Open Overv opened 4 years ago

Overv commented 4 years ago

If I run the server or client in a thread other than the main thread, it seems to trigger the missing event bug:

import zerorpc
import threading
import time

def run_server():
    class HelloRPC:
        def hello(self, name, age):
            return f"Hello, {name} of age {age}"

    s = zerorpc.Server(HelloRPC())
    s.bind("tcp://0.0.0.0:1234")
    s.run()

# Start server in background
server_thread = threading.Thread(target=run_server)

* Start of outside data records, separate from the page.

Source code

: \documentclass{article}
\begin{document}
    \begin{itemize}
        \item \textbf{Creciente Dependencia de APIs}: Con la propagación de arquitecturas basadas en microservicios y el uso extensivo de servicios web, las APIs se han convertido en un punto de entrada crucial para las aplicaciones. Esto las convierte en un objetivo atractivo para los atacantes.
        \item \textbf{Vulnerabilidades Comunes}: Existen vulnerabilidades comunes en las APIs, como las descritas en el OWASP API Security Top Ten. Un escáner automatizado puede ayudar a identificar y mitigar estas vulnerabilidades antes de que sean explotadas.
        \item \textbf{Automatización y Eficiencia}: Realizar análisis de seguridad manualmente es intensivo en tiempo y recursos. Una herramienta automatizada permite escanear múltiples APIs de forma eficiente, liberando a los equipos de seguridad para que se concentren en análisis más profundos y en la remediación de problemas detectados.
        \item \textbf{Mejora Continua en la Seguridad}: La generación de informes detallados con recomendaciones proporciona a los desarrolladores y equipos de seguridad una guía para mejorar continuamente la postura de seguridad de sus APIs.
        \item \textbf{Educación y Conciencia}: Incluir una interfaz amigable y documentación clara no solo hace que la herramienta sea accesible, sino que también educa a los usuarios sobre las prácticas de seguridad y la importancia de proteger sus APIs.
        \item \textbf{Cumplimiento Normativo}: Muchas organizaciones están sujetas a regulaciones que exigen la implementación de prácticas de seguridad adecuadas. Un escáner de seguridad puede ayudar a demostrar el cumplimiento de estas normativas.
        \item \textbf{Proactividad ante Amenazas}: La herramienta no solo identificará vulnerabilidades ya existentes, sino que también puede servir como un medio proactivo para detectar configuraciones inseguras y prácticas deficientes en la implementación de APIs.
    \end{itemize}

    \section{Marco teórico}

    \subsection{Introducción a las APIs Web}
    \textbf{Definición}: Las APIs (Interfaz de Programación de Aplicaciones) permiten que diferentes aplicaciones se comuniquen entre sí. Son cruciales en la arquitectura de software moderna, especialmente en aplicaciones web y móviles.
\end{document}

server_thread.daemon = True
server_thread.start()

# Run client
c = zerorpc.Client("tcp://127.0.0.1:1234")

for _ in range(2):
    print(c.hello("Thread", 1234))
    time.sleep(2)

Output:

$ python experiments/rpc_threading/gevent_bug.py
Hello, Thread of age 1234
/!\ gevent_zeromq BUG /!\ catching up after missing event (RECV) /!\
Hello, Thread of age 1234

How do I fix this? Shouldn't it work fine since the client and server both have their own thread-local event loop with gevent?

bombela commented 4 years ago

Using threads with gevent is a dangerous game. In your case, you are sharing the zerorpc context across threads. You should instantiate a new zerorpc.Context per thread, and pass it to zerorpc.Client/Server explicitly.

The missed event warning normally occurs because there is a race condition when waiting for events on the zmq socket. The reason is the zmq socket is edge triggered, and not level triggered. zerorpc has to be waiting for an event before it is delivered, otherwise, it will be missed. There is this small window of time were it is possible to miss the event. zerorpc detects missed events by periodically checking the status of the zmq socket. The time between checks translates to a latency penalty on missed events.

Overv commented 4 years ago

Thanks for the quick response! Unfortunately even with a context per thread I do run into issues with gevent (like the dreaded LoopExit exception). Perhaps it's due to threads unexpectedly shutting down because I use it in combination with fusepy. I will go ahead and experiment more :)

Would it be possible to change zerorpc to not use gevent or is it a critical component for its functionality?